Each of the Apple REIT Nine hotels was carefully selected based on market and brand as well as past and anticipated future performance. Although economic conditions within our markets have fluctuated since the Company began in 2008, with 2009 and 2010 some of the most fiscally challenging times the industry has experienced in recent history, our hotels remained profitable and the unique economic environment in conjunction with the Company’s purchasing strategy provided us with exciting acquisition opportunities. Hotel industry analysts have forecast revenue per available room will be up approximately six to eight percent and average daily rate and occupancy will each be up approximately two to four percent in 2011 as compared to results for 2010.1 With key performance indicators showing steady improvement, I am confident in the long-term success of the Apple REIT Nine program.

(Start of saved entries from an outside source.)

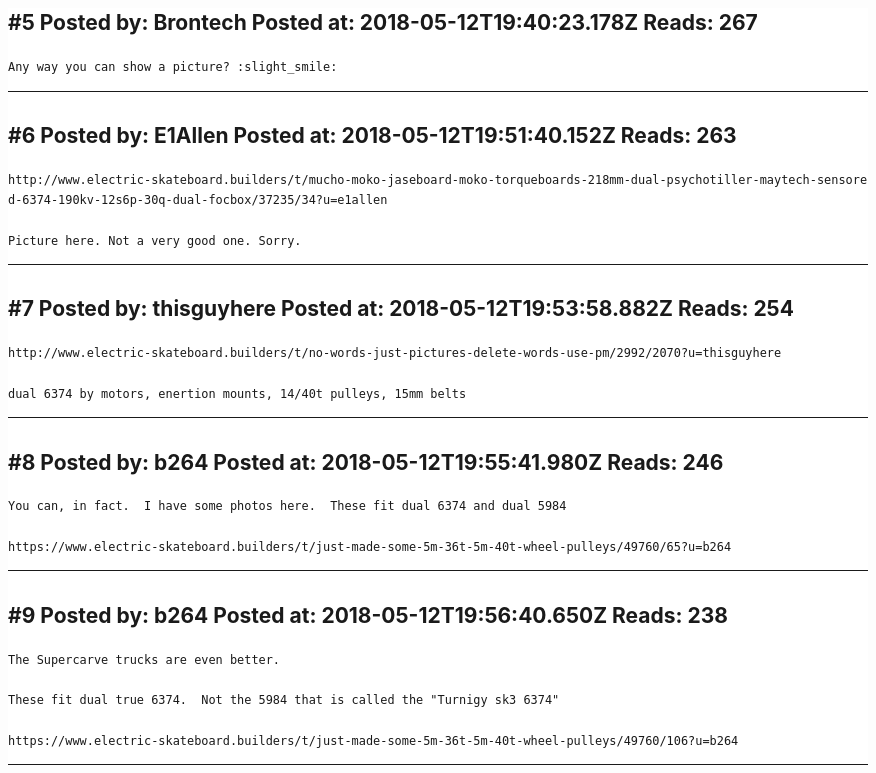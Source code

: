 ## \#5 Posted by: Brontech Posted at: 2018-05-12T19:40:23.178Z Reads: 267

```
Any way you can show a picture? :slight_smile:
```

---
## \#6 Posted by: E1Allen Posted at: 2018-05-12T19:51:40.152Z Reads: 263

```
http://www.electric-skateboard.builders/t/mucho-moko-jaseboard-moko-torqueboards-218mm-dual-psychotiller-maytech-sensored-6374-190kv-12s6p-30q-dual-focbox/37235/34?u=e1allen

Picture here. Not a very good one. Sorry.
```

---
## \#7 Posted by: thisguyhere Posted at: 2018-05-12T19:53:58.882Z Reads: 254

```
http://www.electric-skateboard.builders/t/no-words-just-pictures-delete-words-use-pm/2992/2070?u=thisguyhere

dual 6374 by motors, enertion mounts, 14/40t pulleys, 15mm belts
```

---
## \#8 Posted by: b264 Posted at: 2018-05-12T19:55:41.980Z Reads: 246

```
You can, in fact.  I have some photos here.  These fit dual 6374 and dual 5984

https://www.electric-skateboard.builders/t/just-made-some-5m-36t-5m-40t-wheel-pulleys/49760/65?u=b264
```

---
## \#9 Posted by: b264 Posted at: 2018-05-12T19:56:40.650Z Reads: 238

```
The Supercarve trucks are even better.

These fit dual true 6374.  Not the 5984 that is called the "Turnigy sk3 6374"

https://www.electric-skateboard.builders/t/just-made-some-5m-36t-5m-40t-wheel-pulleys/49760/106?u=b264
```

---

This year, the Company anticipates we will achieve funds from operations of approximately $112 to $125 million, or $0.61 to $0.68 per share, and net income of approximately $59 to $72 million, or $0.32 to $0.39 per share.2 The annualized distribution rate for the Company remains at $0.88 per share. The Company sets an annualized distribution rate to provide shareholders consistency over the life of our program. We closely monitor our annualized distribution rate, taking into account varying economic cycles and capital improvements as well as current and projected hotel performance, and may make adjustments as needed, based on available cash resources. Our team will continue to diligently work to protect your investment while providing you with attractive distributions. Our long-term goal is and has always been to maximize shareholder value over the life of the program.
Since the beginning of Apple REIT Nine, the Company has consistently maintained a balance sheet among the strongest in the hotel industry. The current debt level is less than seven percent of our total initial capitalization, which is well below industry averages. Furthermore, since the time of Apple REIT Nine’s first dividend payment, we have paid approximately $282.0 million in shareholder distributions, or approximately $2.79 per share to those who have been shareholders of the Company since the time of the initial closing.
We will provide complete financial results in our second quarter report on form 10Q, which we anticipate filing with the Securities and Exchange Commission (www.sec.gov) at the beginning of August. Shareholder summaries will be distributed soon thereafter. As always, thank you for your investment in Apple REIT Nine. For additional information visit www.applereitnine.com.
Sincerely,
Chairman and Chief Executive Officer
Disclosures on reverse
1 According to Smith Travel Research, PKF Hospitality Research and PricewaterhouseCoopers
2 Funds from operations (FFO) is defined as net income (computed in accordance with generally accepted accounting principles – GAAP) excluding gains and losses from sales of depreciable property plus depreciation and amortization. The Company considers FFO in evaluating operating performance and believes FFO should be considered along with, but not as an alternative to, net income and cash flows as a measure of the Company’s activities in accordance with GAAP. FFO is not necessarily indicative of cash available to fund cash needs. The difference in projected FFO and projected net income is projected depreciation of approximately $52 to $54 million for the year ending December 31, 2011.